Figure 3.

CCK-8S activates orexin neuron through the CCK_AR. A, B, The effects of CCK_AR or CCK_BR agonists on the orexin neurons. CCK-8S (0.01 μm, n = 6), a CCK_AR and CCK_BR nonselective agonist, induced an inward current in orexin neurons. However, CCK-4 (1 μm, n = 5) and CCK-8NS (1 μm, n = 16), CCK_BR preferential agonists, induced weak inward current even at a high concentration. CCK-4 and CCK-8NS were dissolved in DMSO and added to extracellular solution.
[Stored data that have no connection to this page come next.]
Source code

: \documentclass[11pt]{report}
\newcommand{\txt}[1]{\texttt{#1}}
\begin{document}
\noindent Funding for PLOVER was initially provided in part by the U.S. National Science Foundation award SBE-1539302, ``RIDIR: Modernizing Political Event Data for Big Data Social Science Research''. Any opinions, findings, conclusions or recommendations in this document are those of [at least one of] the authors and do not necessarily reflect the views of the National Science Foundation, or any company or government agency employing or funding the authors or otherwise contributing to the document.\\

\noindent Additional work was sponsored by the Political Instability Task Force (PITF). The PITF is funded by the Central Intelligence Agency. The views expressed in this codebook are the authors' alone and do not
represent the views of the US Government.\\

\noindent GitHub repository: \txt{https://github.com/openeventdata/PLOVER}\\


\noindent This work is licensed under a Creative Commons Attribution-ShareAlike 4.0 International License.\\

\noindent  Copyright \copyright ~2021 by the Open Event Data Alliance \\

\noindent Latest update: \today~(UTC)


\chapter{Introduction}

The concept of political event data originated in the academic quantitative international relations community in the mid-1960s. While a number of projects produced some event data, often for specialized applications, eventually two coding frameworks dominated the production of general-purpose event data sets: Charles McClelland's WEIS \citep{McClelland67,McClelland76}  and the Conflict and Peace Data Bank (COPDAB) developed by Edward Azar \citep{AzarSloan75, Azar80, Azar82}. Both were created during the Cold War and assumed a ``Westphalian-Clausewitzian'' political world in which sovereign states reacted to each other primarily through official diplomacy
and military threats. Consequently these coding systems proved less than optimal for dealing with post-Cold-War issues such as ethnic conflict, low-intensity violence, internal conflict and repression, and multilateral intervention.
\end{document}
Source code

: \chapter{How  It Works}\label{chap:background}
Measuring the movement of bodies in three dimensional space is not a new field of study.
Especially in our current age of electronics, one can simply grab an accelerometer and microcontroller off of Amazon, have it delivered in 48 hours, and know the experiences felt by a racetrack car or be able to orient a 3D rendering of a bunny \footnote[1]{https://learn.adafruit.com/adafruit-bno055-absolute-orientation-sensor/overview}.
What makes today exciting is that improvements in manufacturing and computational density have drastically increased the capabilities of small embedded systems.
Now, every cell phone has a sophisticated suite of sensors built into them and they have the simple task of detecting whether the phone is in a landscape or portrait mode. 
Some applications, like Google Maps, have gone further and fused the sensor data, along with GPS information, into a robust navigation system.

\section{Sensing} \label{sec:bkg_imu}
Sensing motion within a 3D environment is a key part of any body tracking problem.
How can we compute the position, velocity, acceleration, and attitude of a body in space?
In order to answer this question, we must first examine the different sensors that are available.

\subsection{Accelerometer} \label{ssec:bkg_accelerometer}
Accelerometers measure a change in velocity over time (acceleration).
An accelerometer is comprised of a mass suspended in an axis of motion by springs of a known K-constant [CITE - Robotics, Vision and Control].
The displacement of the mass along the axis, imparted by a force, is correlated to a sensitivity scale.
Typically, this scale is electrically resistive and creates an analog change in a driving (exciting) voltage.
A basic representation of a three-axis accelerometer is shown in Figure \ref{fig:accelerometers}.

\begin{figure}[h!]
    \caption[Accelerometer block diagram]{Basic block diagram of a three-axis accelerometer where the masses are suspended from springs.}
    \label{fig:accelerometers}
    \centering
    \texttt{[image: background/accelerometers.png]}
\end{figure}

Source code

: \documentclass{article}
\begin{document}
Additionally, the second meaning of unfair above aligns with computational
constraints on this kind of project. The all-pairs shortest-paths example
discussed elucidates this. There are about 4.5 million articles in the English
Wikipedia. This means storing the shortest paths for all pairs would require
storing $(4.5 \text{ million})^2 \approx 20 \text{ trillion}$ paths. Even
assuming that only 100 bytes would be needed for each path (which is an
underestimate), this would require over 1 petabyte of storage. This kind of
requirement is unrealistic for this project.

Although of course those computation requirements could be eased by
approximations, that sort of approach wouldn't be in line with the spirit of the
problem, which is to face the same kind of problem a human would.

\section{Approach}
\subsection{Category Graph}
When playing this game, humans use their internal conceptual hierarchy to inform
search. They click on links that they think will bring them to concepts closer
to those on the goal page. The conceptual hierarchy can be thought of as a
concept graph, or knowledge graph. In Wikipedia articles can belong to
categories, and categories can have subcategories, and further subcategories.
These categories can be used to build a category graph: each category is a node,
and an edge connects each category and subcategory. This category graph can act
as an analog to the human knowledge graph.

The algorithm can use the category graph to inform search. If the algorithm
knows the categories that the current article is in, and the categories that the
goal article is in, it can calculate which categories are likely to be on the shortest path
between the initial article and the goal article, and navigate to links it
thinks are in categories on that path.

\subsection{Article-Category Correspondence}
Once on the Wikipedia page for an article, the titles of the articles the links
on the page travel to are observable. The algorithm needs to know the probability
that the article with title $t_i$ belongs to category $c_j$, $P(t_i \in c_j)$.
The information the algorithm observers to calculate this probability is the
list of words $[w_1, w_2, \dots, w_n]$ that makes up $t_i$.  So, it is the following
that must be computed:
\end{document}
Final DMSO concentration in the extracellular solution was 0.1%. The extracellular solution, which contained 0.1% DMSO alone was used as vehicle control and had no effect. C, D, The effect of CCK_AR selective antagonist, lorglumide, on the CCK-8S-induced inward current. Sequentially applied CCK-8S induced almost the same amplitude of inward current. Pretreatment with lorglumide (1 μm) for 2 min inhibited CCK-8S (10 nm)-induced inward current. Δ Current was normalized to CCK-8S (10 nm) before experiments. E, F, The effect of lorglumide on CCK-8S (30 nm)-induced increase in [Ca²⁺]_i. Orexin/YC2.1 mice brain slices were used for calcium imaging of orexin neurons. CCK-8S and lorglumide were applied by bath application during the period indicated by the bar. The experiment was performed in the presence of TTX (1 μm). Lorglumide (0.1 μm, n = 6; 1 μm, n = 15; 10 μm, n = 6) inhibited CCK-8S-induced increase in [Ca²⁺]_i in a concentration-dependent manner. Values are mean ± SEM. ^*p<0.05.